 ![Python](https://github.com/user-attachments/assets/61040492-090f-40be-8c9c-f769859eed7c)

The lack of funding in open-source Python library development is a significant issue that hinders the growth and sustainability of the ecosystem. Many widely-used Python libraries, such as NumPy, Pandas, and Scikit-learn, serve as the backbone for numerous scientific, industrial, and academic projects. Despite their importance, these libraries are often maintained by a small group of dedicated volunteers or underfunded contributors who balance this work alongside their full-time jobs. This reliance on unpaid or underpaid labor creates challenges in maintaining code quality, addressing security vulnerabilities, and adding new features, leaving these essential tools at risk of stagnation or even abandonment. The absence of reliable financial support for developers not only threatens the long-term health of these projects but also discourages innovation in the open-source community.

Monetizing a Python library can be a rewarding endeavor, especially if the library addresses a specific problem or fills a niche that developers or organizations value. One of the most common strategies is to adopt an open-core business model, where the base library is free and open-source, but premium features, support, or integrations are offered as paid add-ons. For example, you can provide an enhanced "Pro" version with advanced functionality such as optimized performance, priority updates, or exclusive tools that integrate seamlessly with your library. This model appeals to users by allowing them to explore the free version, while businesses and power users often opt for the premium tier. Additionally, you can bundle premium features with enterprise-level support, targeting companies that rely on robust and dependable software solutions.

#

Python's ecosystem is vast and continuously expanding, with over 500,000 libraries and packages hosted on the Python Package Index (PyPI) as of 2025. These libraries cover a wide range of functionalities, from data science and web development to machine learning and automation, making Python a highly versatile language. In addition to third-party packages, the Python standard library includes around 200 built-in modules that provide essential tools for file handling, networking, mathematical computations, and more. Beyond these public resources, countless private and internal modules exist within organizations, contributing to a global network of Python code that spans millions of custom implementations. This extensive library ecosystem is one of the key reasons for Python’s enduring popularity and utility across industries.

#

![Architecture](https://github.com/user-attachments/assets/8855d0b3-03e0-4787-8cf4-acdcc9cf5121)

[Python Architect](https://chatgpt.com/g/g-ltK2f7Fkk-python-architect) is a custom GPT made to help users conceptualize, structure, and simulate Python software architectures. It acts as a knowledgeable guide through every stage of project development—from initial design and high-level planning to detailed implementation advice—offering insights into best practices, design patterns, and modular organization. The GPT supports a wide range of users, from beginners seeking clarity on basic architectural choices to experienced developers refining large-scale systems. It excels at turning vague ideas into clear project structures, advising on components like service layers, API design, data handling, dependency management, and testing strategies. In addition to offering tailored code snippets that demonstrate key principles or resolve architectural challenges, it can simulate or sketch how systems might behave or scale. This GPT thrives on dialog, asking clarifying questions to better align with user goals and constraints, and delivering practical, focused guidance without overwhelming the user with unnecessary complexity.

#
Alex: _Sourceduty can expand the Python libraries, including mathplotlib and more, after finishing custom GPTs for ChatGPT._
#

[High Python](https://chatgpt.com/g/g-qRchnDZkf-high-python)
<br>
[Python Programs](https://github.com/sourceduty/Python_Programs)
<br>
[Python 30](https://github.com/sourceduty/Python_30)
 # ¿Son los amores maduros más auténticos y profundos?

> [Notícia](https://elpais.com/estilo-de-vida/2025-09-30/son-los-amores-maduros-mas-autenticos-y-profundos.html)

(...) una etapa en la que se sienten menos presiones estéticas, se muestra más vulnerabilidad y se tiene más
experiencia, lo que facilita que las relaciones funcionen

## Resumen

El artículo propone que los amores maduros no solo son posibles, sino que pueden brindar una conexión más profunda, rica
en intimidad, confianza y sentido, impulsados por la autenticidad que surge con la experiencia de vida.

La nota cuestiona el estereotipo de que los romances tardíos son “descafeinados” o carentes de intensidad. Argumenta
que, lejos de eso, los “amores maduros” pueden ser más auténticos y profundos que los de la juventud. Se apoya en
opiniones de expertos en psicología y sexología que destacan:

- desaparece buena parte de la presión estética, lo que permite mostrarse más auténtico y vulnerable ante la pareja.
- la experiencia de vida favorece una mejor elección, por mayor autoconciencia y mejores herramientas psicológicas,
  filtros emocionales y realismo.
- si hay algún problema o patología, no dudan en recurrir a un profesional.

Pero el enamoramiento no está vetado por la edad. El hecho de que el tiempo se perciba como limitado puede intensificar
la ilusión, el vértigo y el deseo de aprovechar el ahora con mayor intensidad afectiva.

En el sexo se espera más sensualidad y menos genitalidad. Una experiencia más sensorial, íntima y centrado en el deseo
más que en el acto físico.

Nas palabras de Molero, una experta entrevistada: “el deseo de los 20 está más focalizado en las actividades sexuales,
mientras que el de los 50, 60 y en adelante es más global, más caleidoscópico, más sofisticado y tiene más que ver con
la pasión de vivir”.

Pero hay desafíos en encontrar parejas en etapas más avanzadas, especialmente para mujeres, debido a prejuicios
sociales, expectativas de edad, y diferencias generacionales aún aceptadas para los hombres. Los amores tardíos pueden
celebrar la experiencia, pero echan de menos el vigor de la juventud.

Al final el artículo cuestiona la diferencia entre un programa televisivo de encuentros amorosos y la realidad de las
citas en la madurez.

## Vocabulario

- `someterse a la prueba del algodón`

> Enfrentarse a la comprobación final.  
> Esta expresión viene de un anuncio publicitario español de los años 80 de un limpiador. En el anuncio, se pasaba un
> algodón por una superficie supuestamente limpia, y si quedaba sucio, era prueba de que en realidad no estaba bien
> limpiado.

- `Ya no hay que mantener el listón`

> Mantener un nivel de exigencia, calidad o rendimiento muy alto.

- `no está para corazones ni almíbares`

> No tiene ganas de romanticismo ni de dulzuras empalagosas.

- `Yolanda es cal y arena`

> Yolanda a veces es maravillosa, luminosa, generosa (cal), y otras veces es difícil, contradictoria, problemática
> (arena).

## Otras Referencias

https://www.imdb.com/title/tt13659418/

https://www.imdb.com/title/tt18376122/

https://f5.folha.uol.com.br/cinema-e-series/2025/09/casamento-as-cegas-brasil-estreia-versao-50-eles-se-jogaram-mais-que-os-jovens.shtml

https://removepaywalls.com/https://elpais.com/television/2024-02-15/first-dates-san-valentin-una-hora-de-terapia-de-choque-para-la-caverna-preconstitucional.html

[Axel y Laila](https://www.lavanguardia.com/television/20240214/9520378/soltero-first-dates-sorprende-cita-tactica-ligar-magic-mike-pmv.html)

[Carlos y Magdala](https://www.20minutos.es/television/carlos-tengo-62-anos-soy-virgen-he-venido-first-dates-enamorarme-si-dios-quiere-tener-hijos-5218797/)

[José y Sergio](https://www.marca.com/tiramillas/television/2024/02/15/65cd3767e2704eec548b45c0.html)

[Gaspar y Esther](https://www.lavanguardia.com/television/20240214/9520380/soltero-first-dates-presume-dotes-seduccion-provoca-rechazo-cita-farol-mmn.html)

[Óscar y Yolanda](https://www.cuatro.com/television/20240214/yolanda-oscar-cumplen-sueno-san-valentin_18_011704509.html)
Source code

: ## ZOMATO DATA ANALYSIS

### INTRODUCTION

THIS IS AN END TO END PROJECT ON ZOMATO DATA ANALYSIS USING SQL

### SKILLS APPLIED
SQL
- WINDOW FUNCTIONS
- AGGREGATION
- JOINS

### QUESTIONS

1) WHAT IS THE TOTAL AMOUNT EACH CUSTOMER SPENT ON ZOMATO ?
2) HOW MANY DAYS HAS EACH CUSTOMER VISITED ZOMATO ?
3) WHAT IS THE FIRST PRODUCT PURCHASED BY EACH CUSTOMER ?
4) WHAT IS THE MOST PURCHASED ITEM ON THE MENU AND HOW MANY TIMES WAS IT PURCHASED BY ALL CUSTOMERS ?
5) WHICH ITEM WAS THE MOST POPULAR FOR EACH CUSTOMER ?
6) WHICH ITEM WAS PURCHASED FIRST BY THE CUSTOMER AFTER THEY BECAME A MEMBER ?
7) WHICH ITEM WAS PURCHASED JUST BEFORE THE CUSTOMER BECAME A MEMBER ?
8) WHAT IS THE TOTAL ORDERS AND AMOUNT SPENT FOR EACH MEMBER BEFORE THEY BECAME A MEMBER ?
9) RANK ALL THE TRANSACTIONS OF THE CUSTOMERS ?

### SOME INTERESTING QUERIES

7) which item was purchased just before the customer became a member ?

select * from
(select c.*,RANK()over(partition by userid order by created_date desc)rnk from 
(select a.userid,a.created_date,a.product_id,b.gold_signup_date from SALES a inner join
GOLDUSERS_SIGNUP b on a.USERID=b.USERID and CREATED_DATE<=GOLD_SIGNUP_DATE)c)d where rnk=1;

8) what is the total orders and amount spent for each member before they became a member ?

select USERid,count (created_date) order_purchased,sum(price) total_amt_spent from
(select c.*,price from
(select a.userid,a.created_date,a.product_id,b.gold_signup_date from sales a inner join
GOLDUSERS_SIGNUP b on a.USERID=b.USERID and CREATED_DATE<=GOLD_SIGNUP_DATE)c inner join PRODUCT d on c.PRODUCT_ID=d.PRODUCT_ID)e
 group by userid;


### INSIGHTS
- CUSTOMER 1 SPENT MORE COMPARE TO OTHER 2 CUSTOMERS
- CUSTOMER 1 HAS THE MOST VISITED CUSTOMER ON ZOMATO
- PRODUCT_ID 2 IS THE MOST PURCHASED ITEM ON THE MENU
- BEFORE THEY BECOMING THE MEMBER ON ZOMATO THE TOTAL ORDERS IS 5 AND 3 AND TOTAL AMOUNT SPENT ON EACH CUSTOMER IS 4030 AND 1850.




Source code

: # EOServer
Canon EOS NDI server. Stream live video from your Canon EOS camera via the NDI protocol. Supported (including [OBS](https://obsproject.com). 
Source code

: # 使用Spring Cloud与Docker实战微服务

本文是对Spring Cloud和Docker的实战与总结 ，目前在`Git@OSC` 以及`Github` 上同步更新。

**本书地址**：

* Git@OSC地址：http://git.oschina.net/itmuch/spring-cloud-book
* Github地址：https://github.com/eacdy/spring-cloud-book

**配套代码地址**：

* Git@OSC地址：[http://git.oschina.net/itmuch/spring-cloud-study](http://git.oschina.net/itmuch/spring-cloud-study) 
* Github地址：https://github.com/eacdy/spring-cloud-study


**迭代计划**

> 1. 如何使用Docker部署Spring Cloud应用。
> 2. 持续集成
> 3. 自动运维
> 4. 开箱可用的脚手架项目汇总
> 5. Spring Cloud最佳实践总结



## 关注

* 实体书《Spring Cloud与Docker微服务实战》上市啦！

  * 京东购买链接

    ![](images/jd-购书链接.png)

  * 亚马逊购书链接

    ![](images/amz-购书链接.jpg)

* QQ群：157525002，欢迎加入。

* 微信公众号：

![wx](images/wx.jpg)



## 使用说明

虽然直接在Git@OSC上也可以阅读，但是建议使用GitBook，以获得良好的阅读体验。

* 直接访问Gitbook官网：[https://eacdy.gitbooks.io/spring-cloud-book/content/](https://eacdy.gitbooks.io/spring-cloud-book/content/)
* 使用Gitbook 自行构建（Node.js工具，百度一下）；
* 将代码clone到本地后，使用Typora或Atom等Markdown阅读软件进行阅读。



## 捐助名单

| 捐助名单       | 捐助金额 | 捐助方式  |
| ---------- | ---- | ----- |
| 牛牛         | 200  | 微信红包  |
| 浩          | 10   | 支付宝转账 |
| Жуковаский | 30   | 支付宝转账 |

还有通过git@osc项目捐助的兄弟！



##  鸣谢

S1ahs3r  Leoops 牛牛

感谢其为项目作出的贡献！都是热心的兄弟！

■ WHAT THE TASK REQUIRES: Copy, exactly and only, the lines above that begin with the one containing "en intimidad, confianza" and finish with the one containing "la pasión de".

■ EXERCISE OUTPUT:
en intimidad, confianza y sentido, impulsados por la autenticidad que surge con la experiencia de vida.

La nota cuestiona el estereotipo de que los romances tardíos son “descafeinados” o carentes de intensidad. Argumenta
que, lejos de eso, los “amores maduros” pueden ser más auténticos y profundos que los de la juventud. Se apoya en
opiniones de expertos en psicología y sexología que destacan:

- desaparece buena parte de la presión estética, lo que permite mostrarse más auténtico y vulnerable ante la pareja.
- la experiencia de vida favorece una mejor elección, por mayor autoconciencia y mejores herramientas psicológicas,
  filtros emocionales y realismo.
- si hay algún problema o patología, no dudan en recurrir a un profesional.

Pero el enamoramiento no está vetado por la edad. El hecho de que el tiempo se perciba como limitado puede intensificar
la ilusión, el vértigo y el deseo de aprovechar el ahora con mayor intensidad afectiva.

En el sexo se espera más sensualidad y menos genitalidad. Una experiencia más sensorial, íntima y centrado en el deseo
más que en el acto físico.

Nas palabras de Molero, una experta entrevistada: “el deseo de los 20 está más focalizado en las actividades sexuales,
mientras que el de los 50, 60 y en adelante es más global, más caleidoscópico, más sofisticado y tiene más que ver con
la pasión de vivir”.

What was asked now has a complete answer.